Your response should be an exact transcription of the data, images excluded.

*** Opening Supplied entries ***

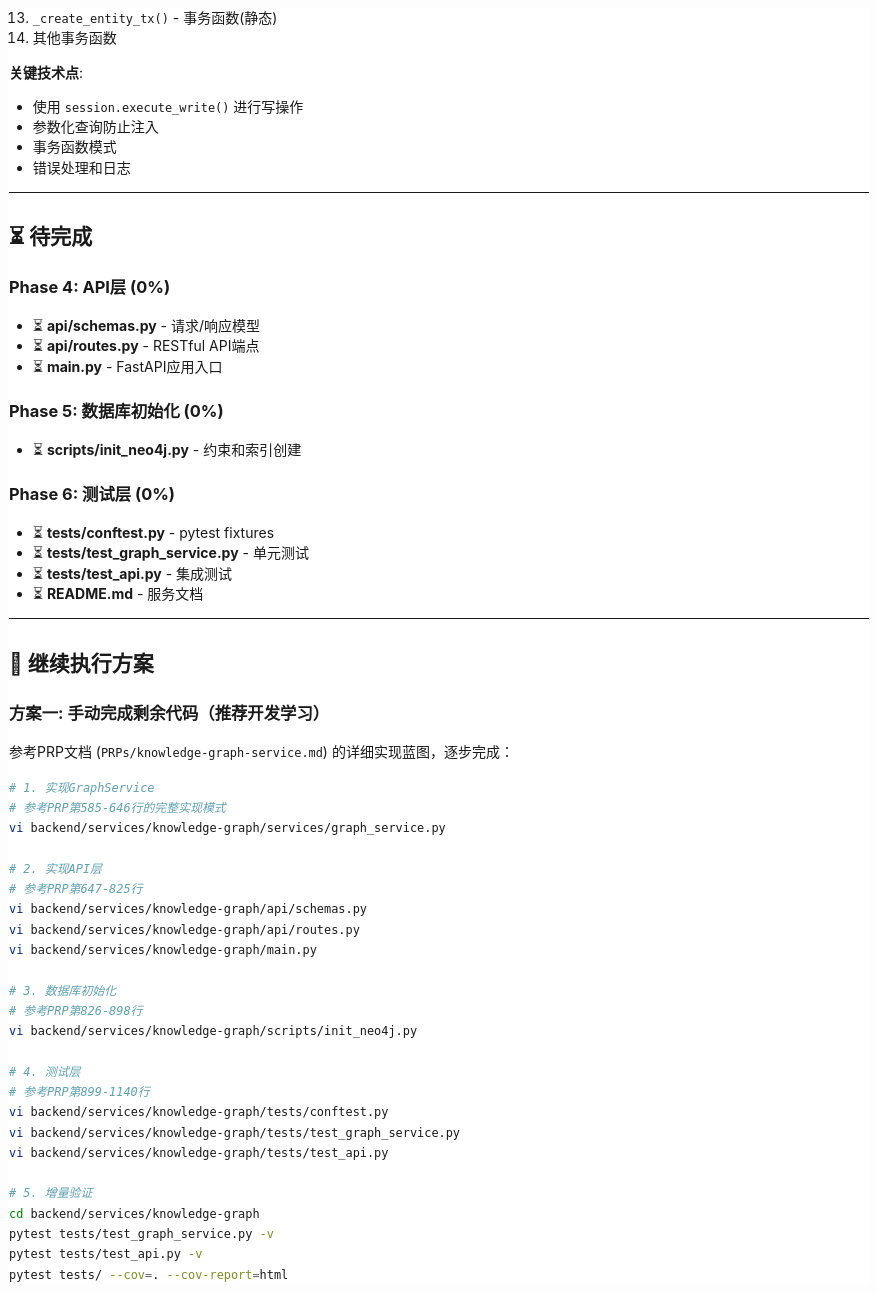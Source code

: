 13. `_create_entity_tx()` - 事务函数(静态)
14. 其他事务函数

**关键技术点**:
- 使用 `session.execute_write()` 进行写操作
- 参数化查询防止注入
- 事务函数模式
- 错误处理和日志

---

## ⏳ 待完成

### Phase 4: API层 (0%)
- ⏳ **api/schemas.py** - 请求/响应模型
- ⏳ **api/routes.py** - RESTful API端点
- ⏳ **main.py** - FastAPI应用入口

### Phase 5: 数据库初始化 (0%)
- ⏳ **scripts/init_neo4j.py** - 约束和索引创建

### Phase 6: 测试层 (0%)
- ⏳ **tests/conftest.py** - pytest fixtures
- ⏳ **tests/test_graph_service.py** - 单元测试
- ⏳ **tests/test_api.py** - 集成测试
- ⏳ **README.md** - 服务文档

---

## 🎯 继续执行方案

### 方案一: 手动完成剩余代码（推荐开发学习）

参考PRP文档 (`PRPs/knowledge-graph-service.md`) 的详细实现蓝图，逐步完成：

```bash
# 1. 实现GraphService
# 参考PRP第585-646行的完整实现模式
vi backend/services/knowledge-graph/services/graph_service.py

# 2. 实现API层
# 参考PRP第647-825行
vi backend/services/knowledge-graph/api/schemas.py
vi backend/services/knowledge-graph/api/routes.py
vi backend/services/knowledge-graph/main.py

# 3. 数据库初始化
# 参考PRP第826-898行
vi backend/services/knowledge-graph/scripts/init_neo4j.py

# 4. 测试层
# 参考PRP第899-1140行
vi backend/services/knowledge-graph/tests/conftest.py
vi backend/services/knowledge-graph/tests/test_graph_service.py
vi backend/services/knowledge-graph/tests/test_api.py

# 5. 增量验证
cd backend/services/knowledge-graph
pytest tests/test_graph_service.py -v
pytest tests/test_api.py -v
pytest tests/ --cov=. --cov-report=html
```
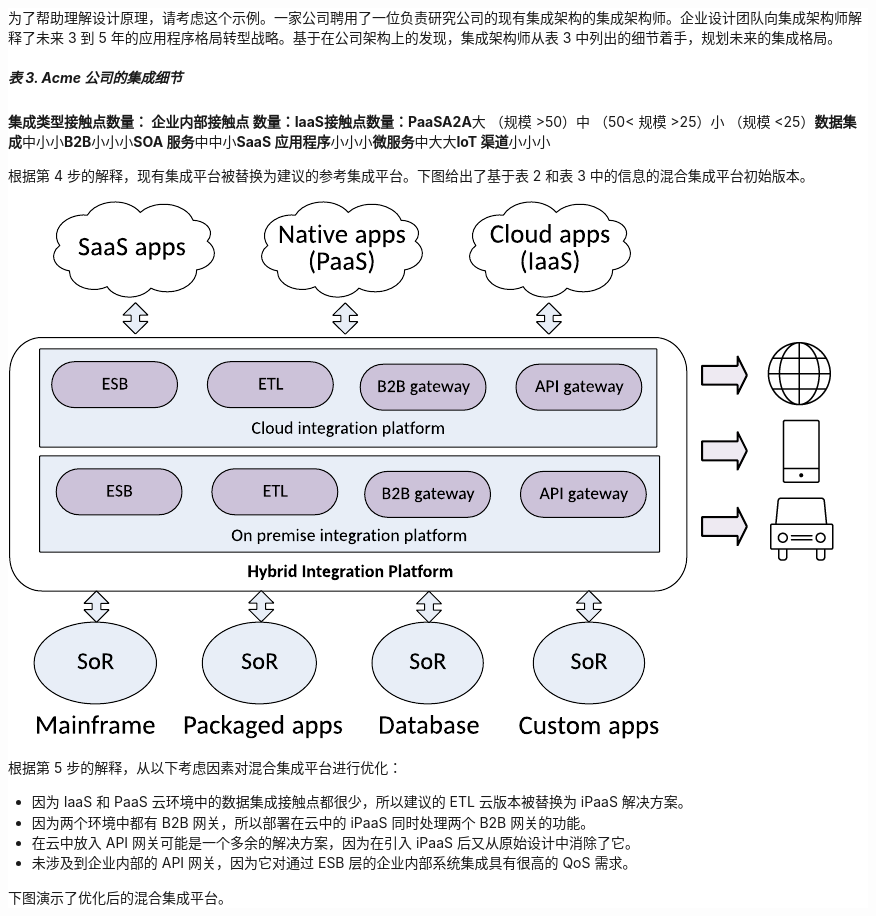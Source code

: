 为了帮助理解设计原理，请考虑这个示例。一家公司聘用了一位负责研究公司的现有集成架构的集成架构师。企业设计团队向集成架构师解释了未来 3 到 5 年的应用程序格局转型战略。基于在公司架构上的发现，集成架构师从表 3 中列出的细节着手，规划未来的集成格局。

##### 表 3\. Acme 公司的集成细节

**集成类型****接触点数量： 企业内部****接触点 数量：IaaS****接触点数量：PaaS****A2A**大 （规模 >50）中 （50< 规模 >25）小 （规模 <25）**数据集成**中小小**B2B**小小小**SOA 服务**中中小**SaaS 应用程序**小小小**微服务**中大大**IoT 渠道**小小小

根据第 4 步的解释，现有集成平台被替换为建议的参考集成平台。下图给出了基于表 2 和表 3 中的信息的混合集成平台初始版本。

![混合集成平台的初始设计版本](../ibm_articles_img/mw-1705-mynampati_images_Figure6.png)

根据第 5 步的解释，从以下考虑因素对混合集成平台进行优化：

- 因为 IaaS 和 PaaS 云环境中的数据集成接触点都很少，所以建议的 ETL 云版本被替换为 iPaaS 解决方案。
- 因为两个环境中都有 B2B 网关，所以部署在云中的 iPaaS 同时处理两个 B2B 网关的功能。
- 在云中放入 API 网关可能是一个多余的解决方案，因为在引入 iPaaS 后又从原始设计中消除了它。
- 未涉及到企业内部的 API 网关，因为它对通过 ESB 层的企业内部系统集成具有很高的 QoS 需求。

下图演示了优化后的混合集成平台。
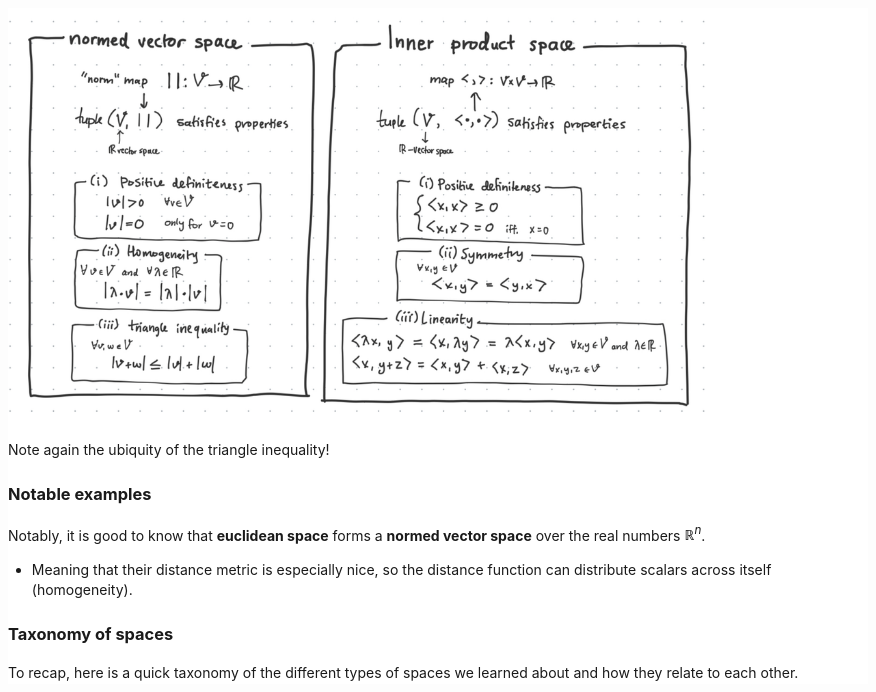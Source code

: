 <img src="/assets/images/blog/2024-10-22-metric-spaces/norm_inner_spaces.jpeg" alt="" width="700"/>

Note again the ubiquity of the triangle inequality!

### Notable examples

Notably, it is good to know that **euclidean space** forms a **normed vector space** over the real numbers $\mathbb{R}^n$. 
- Meaning that their distance metric is especially nice, so the distance function can distribute scalars across itself (homogeneity).

### Taxonomy of spaces

To recap, here is a quick taxonomy of the different types of spaces we learned about and how they relate to each other.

*** Closing Supplied entries ***

**Exercise output:**
Source code

: 13. `_create_entity_tx()` - 事务函数(静态)
14. 其他事务函数

**关键技术点**:
- 使用 `session.execute_write()` 进行写操作
- 参数化查询防止注入
- 事务函数模式
- 错误处理和日志

---

## ⏳ 待完成

### Phase 4: API层 (0%)
- ⏳ **api/schemas.py** - 请求/响应模型
- ⏳ **api/routes.py** - RESTful API端点
- ⏳ **main.py** - FastAPI应用入口

### Phase 5: 数据库初始化 (0%)
- ⏳ **scripts/init_neo4j.py** - 约束和索引创建

### Phase 6: 测试层 (0%)
- ⏳ **tests/conftest.py** - pytest fixtures
- ⏳ **tests/test_graph_service.py** - 单元测试
- ⏳ **tests/test_api.py** - 集成测试
- ⏳ **README.md** - 服务文档

---

## 🎯 继续执行方案

### 方案一: 手动完成剩余代码（推荐开发学习）

参考PRP文档 (`PRPs/knowledge-graph-service.md`) 的详细实现蓝图，逐步完成：

```bash
# 1. 实现GraphService
# 参考PRP第585-646行的完整实现模式
vi backend/services/knowledge-graph/services/graph_service.py

# 2. 实现API层
# 参考PRP第647-825行
vi backend/services/knowledge-graph/api/schemas.py
vi backend/services/knowledge-graph/api/routes.py
vi backend/services/knowledge-graph/main.py

# 3. 数据库初始化
# 参考PRP第826-898行
vi backend/services/knowledge-graph/scripts/init_neo4j.py

# 4. 测试层
# 参考PRP第899-1140行
vi backend/services/knowledge-graph/tests/conftest.py
vi backend/services/knowledge-graph/tests/test_graph_service.py
vi backend/services/knowledge-graph/tests/test_api.py

# 5. 增量验证
cd backend/services/knowledge-graph
pytest tests/test_graph_service.py -v
pytest tests/test_api.py -v
pytest tests/ --cov=. --cov-report=html
```
Source code

: 为了帮助理解设计原理，请考虑这个示例。一家公司聘用了一位负责研究公司的现有集成架构的集成架构师。企业设计团队向集成架构师解释了未来 3 到 5 年的应用程序格局转型战略。基于在公司架构上的发现，集成架构师从表 3 中列出的细节着手，规划未来的集成格局。

##### 表 3\. Acme 公司的集成细节

**集成类型****接触点数量： 企业内部****接触点 数量：IaaS****接触点数量：PaaS****A2A**大 （规模 >50）中 （50< 规模 >25）小 （规模 <25）**数据集成**中小小**B2B**小小小**SOA 服务**中中小**SaaS 应用程序**小小小**微服务**中大大**IoT 渠道**小小小

根据第 4 步的解释，现有集成平台被替换为建议的参考集成平台。下图给出了基于表 2 和表 3 中的信息的混合集成平台初始版本。

![混合集成平台的初始设计版本](../ibm_articles_img/mw-1705-mynampati_images_Figure6.png)

根据第 5 步的解释，从以下考虑因素对混合集成平台进行优化：

- 因为 IaaS 和 PaaS 云环境中的数据集成接触点都很少，所以建议的 ETL 云版本被替换为 iPaaS 解决方案。
- 因为两个环境中都有 B2B 网关，所以部署在云中的 iPaaS 同时处理两个 B2B 网关的功能。
- 在云中放入 API 网关可能是一个多余的解决方案，因为在引入 iPaaS 后又从原始设计中消除了它。
- 未涉及到企业内部的 API 网关，因为它对通过 ESB 层的企业内部系统集成具有很高的 QoS 需求。

下图演示了优化后的混合集成平台。
Source code

: <img src="/assets/images/blog/2024-10-22-metric-spaces/norm_inner_spaces.jpeg" alt="" width="700"/>

Note again the ubiquity of the triangle inequality!

### Notable examples

Notably, it is good to know that **euclidean space** forms a **normed vector space** over the real numbers $\mathbb{R}^n$. 
- Meaning that their distance metric is especially nice, so the distance function can distribute scalars across itself (homogeneity).

### Taxonomy of spaces

To recap, here is a quick taxonomy of the different types of spaces we learned about and how they relate to each other.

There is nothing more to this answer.